Fox Rich è una combattente, una vera e propria guerriera mossa da un’unica potente forza: l’amore per Robert. Lui è l’high school sweetheart, conosciuto a sedici anni e sposato poco dopo, il primo grande e romantico amore. Insieme Fox e Robert compiono lo sbaglio più grande, spinti dalla disperazione e dall’incoscienza. Ma, attenzione, sono pronti a pagare per aver infranto la legge. Quello per cui non sono pronti, quello per cui nessuno potrà mai essere pronto, è l’ostilità del sistema e delle istituzioni, la noncuranza e l’indifferenza in cui cade la loro famiglia per quasi vent’anni. È come la schiavitù, l’uomo bianco decide che devi essere rinchiuso e ti lascia lì finché non cambia idea. Così dice la madre di Fox, riassumendo la lotta ventennale della figlia contro il sistema che le ha sottratto il marito da troppo tempo ormai.
La struttura narrativa di Time in un arco di vent’anni
Garrett Bradley trova, quasi per caso, un modo molto originale per raccontare il tempo della lotta di Fox. Le due donne, regista e protagonista, si incontrano nel 2016, poco prima del rilascio di Robert in libertà vigilata. Bradley decide quindi di seguire la fine tanto attesa di questa storia e di realizzare un cortometraggio in grado di raccontare la lotta di Fox Rich. A riprese terminate, quest’ultima consegna alcuni vecchi video alla regista, oltre cento ore di girato. Si tratta di filmini di famiglia, realizzati da Fox per parlare al marito, raccontargli del tempo che passa mentre lui non c’è, congelare per sempre il volto dei sei bambini che lui non può veder crescere. È un vero e proprio diario, in cui il tempo prende forma e vita attraverso immagini e suoni.

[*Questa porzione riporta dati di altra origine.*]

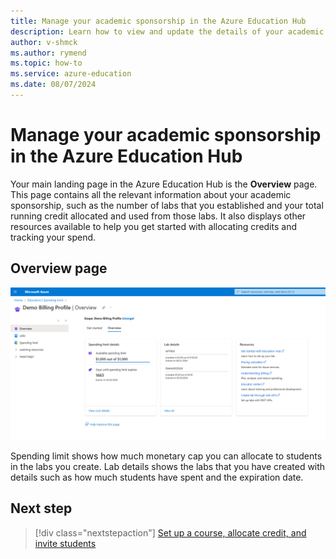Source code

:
 ```yaml
---
title: Manage your academic sponsorship in the Azure Education Hub
description: Learn how to view and update the details of your academic sponsorship on the Overview page of the Azure Education Hub.
author: v-shmck
ms.author: rymend
ms.topic: how-to
ms.service: azure-education
ms.date: 08/07/2024
---
```


# Manage your academic sponsorship in the Azure Education Hub

Your main landing page in the Azure Education Hub is the **Overview** page. This page contains all the relevant information about your academic sponsorship, such as the number of labs that you established and your total running credit allocated and used from those labs. It also displays other resources available to help you get started with allocating credits and tracking your spend.

## Overview page

[ ![Screenshot of Overview page of Education Hub.](media/hub-overview-page/new-commerce-overview.png)](media/hub-overview-page/new-commerce-overview.png#lightbox)

Spending limit shows how much monetary cap you can allocate to students in the labs you create.
Lab details shows the labs that you have created with details such as how much students have spent and the expiration date.

## Next step

> [!div class="nextstepaction"]
> [Set up a course, allocate credit, and invite students](create-assignment-allocate-credit.md)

Garrett Bradley decide allora di adattare i due tipi di girato uno all’altro. Trasforma il suo materiale digitale in un bel bianco e nero, che un po’ ricorda Che fare quando il mondo è in fiamme di Minervini. A sua volta digitalizza i filmini in VHS e il risultato lascia senza fiato. È il tempo che comunica con se stesso. Fox Rich che racconta la sua storia come se l’avesse scritta vent’anni fa, per farcela conoscere. È un’operazione estremamente commovente, oltre che molto intelligente. Riesce a trascinare sul piano emotivo una storia che aspirava a essere, forse, più espressamente politica (nella forma di cortometraggio). Non è comunque meno incisiva in questo modo, anzi è forse uno dei film che ricorderemo di più quest’anno.
In Italia Time è stato già presentato in anteprima alla Festa del Cinema di Roma (15-25 ottobre 2020), ma è disponibile su Amazon Prime Video dal 17 ottobre. Al momento è uno dei documentari più interessanti in circolazione, tra le nuove uscite, vi consigliamo vivamente di guardarlo.